あこがれの虫

 昆虫図鑑が子ども時代の愛読書だった。毎日一度は開いていたような気がする。特に気に入っていたのが口絵に載っているハンミョウの写真だった。自然のものとは思えない、紅と藍に染め分けた羽根の上から細筆で白い星を散らしたような、不思議な色彩の甲虫だ。このカラフルな虫をずいぶん探し回ったが見つけられず、鎌倉にはいないものと思っていた。
 初めて実物に出会ったのは、たしか小学校三、四年の夏のことだ。探して見つけたのではなく、夜、どこからか灯に飛んできた。電灯の光では写真よりも色がいくぶんくすんで見えたが、それでもきれいだと思った。肉食昆虫だけあって鋭い牙が少し怖かった。飼ってみたかったが、餌が大変そうなので諦めた。

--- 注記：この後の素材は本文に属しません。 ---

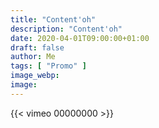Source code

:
```yaml
---
title: "Content'oh"
description: "Content'oh"
date: 2020-04-01T09:00:00+01:00
draft: false
author: Me
tags: [ "Promo" ]
image_webp:
image:
---
```


{{< vimeo 00000000 >}}
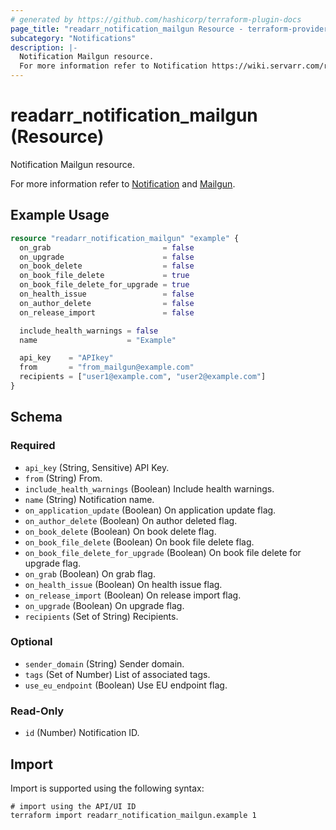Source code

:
 ```yaml
---
# generated by https://github.com/hashicorp/terraform-plugin-docs
page_title: "readarr_notification_mailgun Resource - terraform-provider-readarr"
subcategory: "Notifications"
description: |-
  Notification Mailgun resource.
  For more information refer to Notification https://wiki.servarr.com/readarr/settings#connect and Mailgun https://wiki.servarr.com/readarr/supported#mailgun.
---
```


# readarr_notification_mailgun (Resource)

<!-- subcategory:Notifications -->Notification Mailgun resource.
For more information refer to [Notification](https://wiki.servarr.com/readarr/settings#connect) and [Mailgun](https://wiki.servarr.com/readarr/supported#mailgun).

## Example Usage

```terraform
resource "readarr_notification_mailgun" "example" {
  on_grab                         = false
  on_upgrade                      = false
  on_book_delete                  = false
  on_book_file_delete             = true
  on_book_file_delete_for_upgrade = true
  on_health_issue                 = false
  on_author_delete                = false
  on_release_import               = false

  include_health_warnings = false
  name                    = "Example"

  api_key    = "APIkey"
  from       = "from_mailgun@example.com"
  recipients = ["user1@example.com", "user2@example.com"]
}
```

<!-- schema generated by tfplugindocs -->
## Schema

### Required

- `api_key` (String, Sensitive) API Key.
- `from` (String) From.
- `include_health_warnings` (Boolean) Include health warnings.
- `name` (String) Notification name.
- `on_application_update` (Boolean) On application update flag.
- `on_author_delete` (Boolean) On author deleted flag.
- `on_book_delete` (Boolean) On book delete flag.
- `on_book_file_delete` (Boolean) On book file delete flag.
- `on_book_file_delete_for_upgrade` (Boolean) On book file delete for upgrade flag.
- `on_grab` (Boolean) On grab flag.
- `on_health_issue` (Boolean) On health issue flag.
- `on_release_import` (Boolean) On release import flag.
- `on_upgrade` (Boolean) On upgrade flag.
- `recipients` (Set of String) Recipients.

### Optional

- `sender_domain` (String) Sender domain.
- `tags` (Set of Number) List of associated tags.
- `use_eu_endpoint` (Boolean) Use EU endpoint flag.

### Read-Only

- `id` (Number) Notification ID.

## Import

Import is supported using the following syntax:

```shell
# import using the API/UI ID
terraform import readarr_notification_mailgun.example 1
```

 十何年か経ち、ハンミョウのことを忘れていたある日のこと。鎌倉のはずれの細道を歩いていると、何十匹もの小さな虫が飛び回っているのを見た。木漏れ日に羽根の紅と藍の色が鮮明に映えた。ハンミョウだ。前に見たときより小さく感じられた。あれほど憧れた虫がハエのようにブンブン飛んでいる。あっけない光景だった。とはいえ今でもハンミョウは好きで、山道で出会うと、懸命になって探していた子どもの頃を思い出して胸がわくわくする。